The idea came from a HackerNews thread that I read a while ago, about what technology people were using for their blogs. Unfortunately, I haven’t been able to track down the specific thread, but one guy in there mentioned generating his blog from Google Docs. Some months later when I wanted to start writing this blog, I looked into the classic static blog generator solutions and settled on Hugo. After a while though, it got too weird wrangling Hugo themes with its configuration DSL. I already know HTML and CSS really well, why would I want to spend time learning another config language that translates markup to these in weird ways!?!
So I ditched that (except for the nice Hugo cactus theme, from which I stole the styles and font) and decided to go back to basics and build my own static blog generator without any weird fluff. Based on that HN guy’s suggestion, I decided to try generating it from Google Docs, using the Google Drive API, because I think it is a pretty nice editor, with support for copy-paste image insertion and good typing assistance. And it is available everywhere. Also, I already sold my soul to Google long ago, so no problems there.
C# 11 had just come out in preview, so I decided to forego a templating library and try out the new Raw String Literals feature, which allows for multiline strings without having to escape anything. So the way I built the pages was by hand coding the html and css in html files, after which I would take the entire file and copy it into a raw string literal.
Fun Fact: When I began working on this, Rider (my IDE) did not support raw string literals and would try to “help” me when editing by destroying the formatting, and generally be made of squiggly red lines. So I used Visual Studio Code for those parts 😋🙃 Rider has support now fortunately, so it looks like the image above, although no language injections yet.
As mentioned, I use the Google Drive API to download the Docs files and create the articles. To get it working I included the Google Drive packages in the project using Nuget and followed a guide somewhere to create API keys.
I don’t remember what the guide was, and I am too lazy to look it up, but the end of the story is that I was instructed to create some credential files, which are read into memory at the start of the program and used by the google packages when making requests. See examples of these files in the README on github.
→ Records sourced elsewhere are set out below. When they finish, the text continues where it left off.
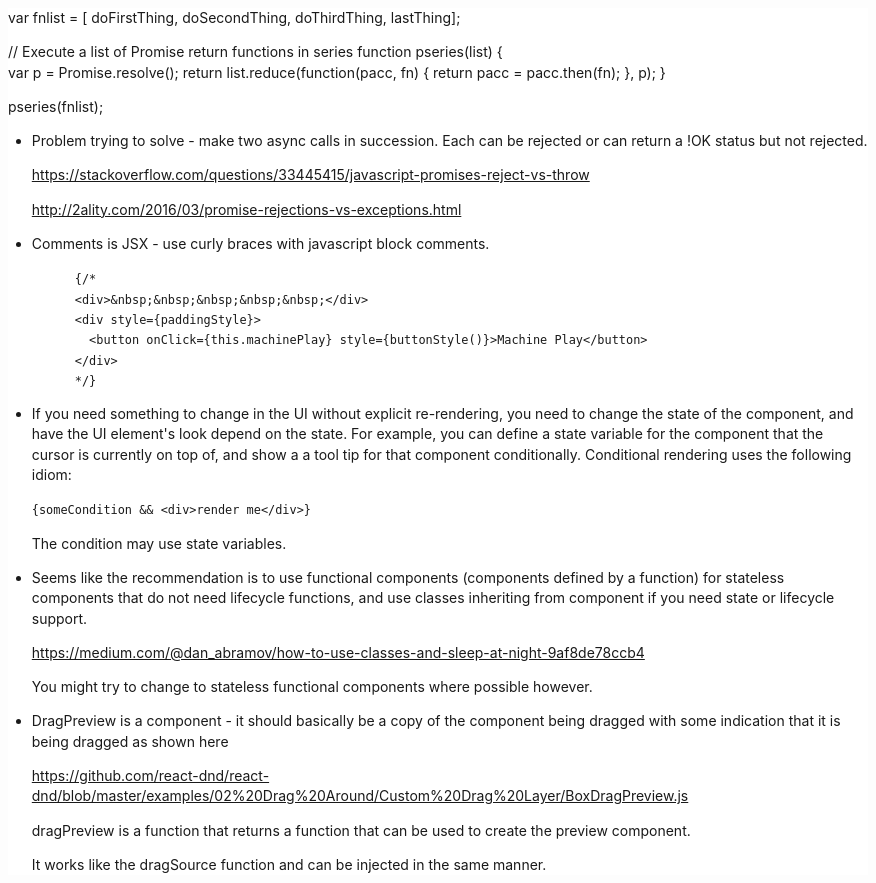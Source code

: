   var fnlist = [ doFirstThing, doSecondThing, doThirdThing, lastThing];
  
  // Execute a list of Promise return functions in series
  function pseries(list) {  
    var p = Promise.resolve();
    return list.reduce(function(pacc, fn) {
      return pacc = pacc.then(fn);
    }, p);
  }
  
  pseries(fnlist);  

- Problem trying to solve - make two async calls in succession.
  Each can be rejected or can return a !OK status but not rejected.

  https://stackoverflow.com/questions/33445415/javascript-promises-reject-vs-throw

  http://2ality.com/2016/03/promise-rejections-vs-exceptions.html

- Comments is JSX - use curly braces with javascript block comments.

            {/*
            <div>&nbsp;&nbsp;&nbsp;&nbsp;&nbsp;</div>
            <div style={paddingStyle}>
              <button onClick={this.machinePlay} style={buttonStyle()}>Machine Play</button>
            </div>
            */}

- If you need something to change in the UI without explicit re-rendering,
  you need to change the state of the component, and have the UI element's
  look depend on the state. For example, you can define a state variable 
  for the component that the cursor is currently on top of, and show a 
  a tool tip for that component conditionally. Conditional rendering 
  uses the following idiom:

  `{someCondition && <div>render me</div>}`

  The condition may use state variables.

- Seems like the recommendation is to use functional components
  (components defined by a function) for stateless components that 
  do not need lifecycle functions, and use classes inheriting
  from component if you need state or lifecycle support.
  
  https://medium.com/@dan_abramov/how-to-use-classes-and-sleep-at-night-9af8de78ccb4

  You might try to change to stateless functional components where
  possible however.

- DragPreview is a component - it should basically be a copy of the component 
  being dragged with some indication that it is being dragged as shown here
  
  https://github.com/react-dnd/react-dnd/blob/master/examples/02%20Drag%20Around/Custom%20Drag%20Layer/BoxDragPreview.js

  dragPreview is a function that returns a function that can be used to create
  the preview component.

  It works like the dragSource function and can be injected in the same manner.
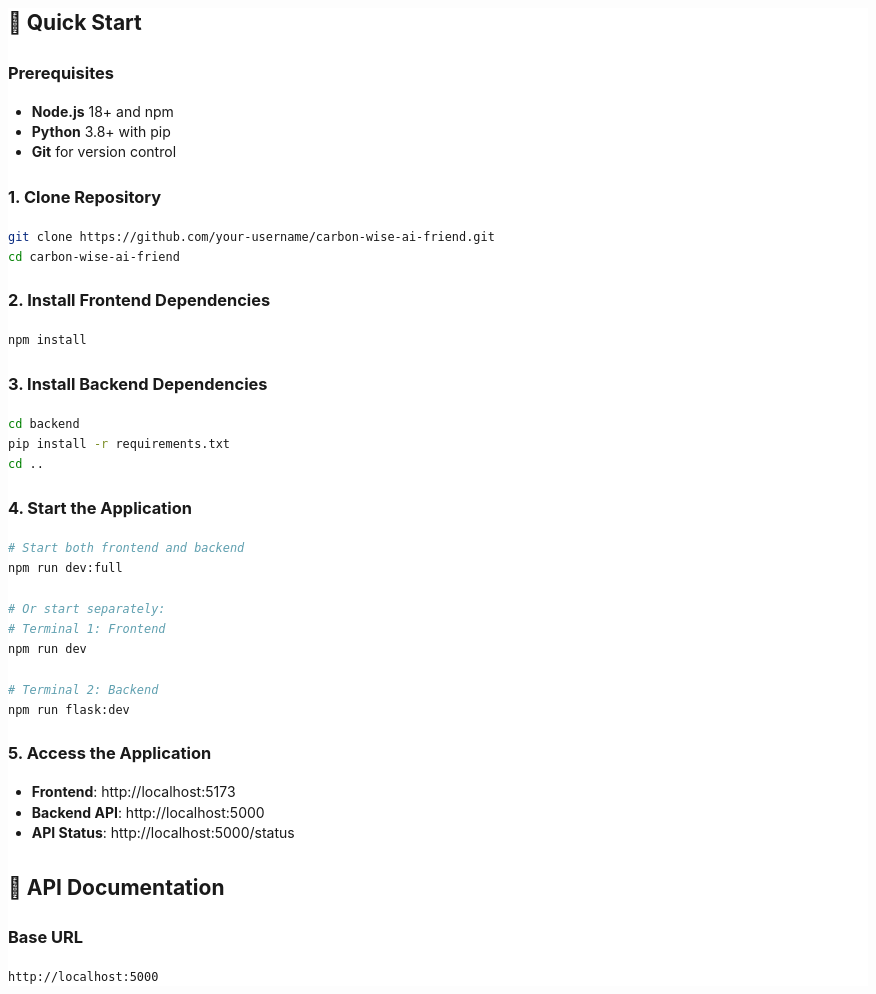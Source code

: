 ## 🚀 Quick Start

### Prerequisites
- **Node.js** 18+ and npm
- **Python** 3.8+ with pip
- **Git** for version control

### 1. Clone Repository
```bash
git clone https://github.com/your-username/carbon-wise-ai-friend.git
cd carbon-wise-ai-friend
```

### 2. Install Frontend Dependencies
```bash
npm install
```

### 3. Install Backend Dependencies
```bash
cd backend
pip install -r requirements.txt
cd ..
```

### 4. Start the Application
```bash
# Start both frontend and backend
npm run dev:full

# Or start separately:
# Terminal 1: Frontend
npm run dev

# Terminal 2: Backend
npm run flask:dev
```

### 5. Access the Application
- **Frontend**: http://localhost:5173
- **Backend API**: http://localhost:5000
- **API Status**: http://localhost:5000/status

## 📡 API Documentation

### Base URL
```
http://localhost:5000
```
The credentials are first used to get a list of drive files metadata, and later to get the actual content in the blog Docs files (which are known because they are in either the “Tech” or “Finance” folders under “Blog” folder)
The first thing that is parsed is some metadata at the top of the document, which is separated from the actual article content with “===”. It is written in json, so I don’t have to write my own parser, I can just get the text until “===” and throw it into a json parser. The metadata is later used to display the post in the frontpage by category, sorted by date. If the state is not “published” it is not shown at all.
After this, the actual article content is parsed. Instead of reading through any documentation I would just debug and see what data is read into the models, to figure out how to parse them. For instance, the paragraph below is a header (because the NamedStyleType property value is “HEADING_2”). That is then added to a StringBuilder as a h1 tag.
Same for the rest of the types (except more complicated 😃 check out the source if you are interested in the rest). After the entire document has been parsed, the stringbuilder output is put into a raw string literal and written to a new html file.
The finished file structure after a run looks something like this:
This could also be run in a cron job on the server, then I could edit posts on the fly and have them be updated at some point, but for now I just run it from my PC.
That is basically it. It has been pretty satisfying writing a static blog generator, because you can do small chunks at a time and quickly see the results, although it took a lot longer in its entirety than I expected (but such is programming life. See Hofstadter’s law). It can still be improved. For instance, you may have noticed that all the code shown in this article are in images. That is because I haven’t gotten around to implementing code snippets yet 😀 Maybe I will get to it later, but images are fine for now. Source can be found here. Thanks for reading.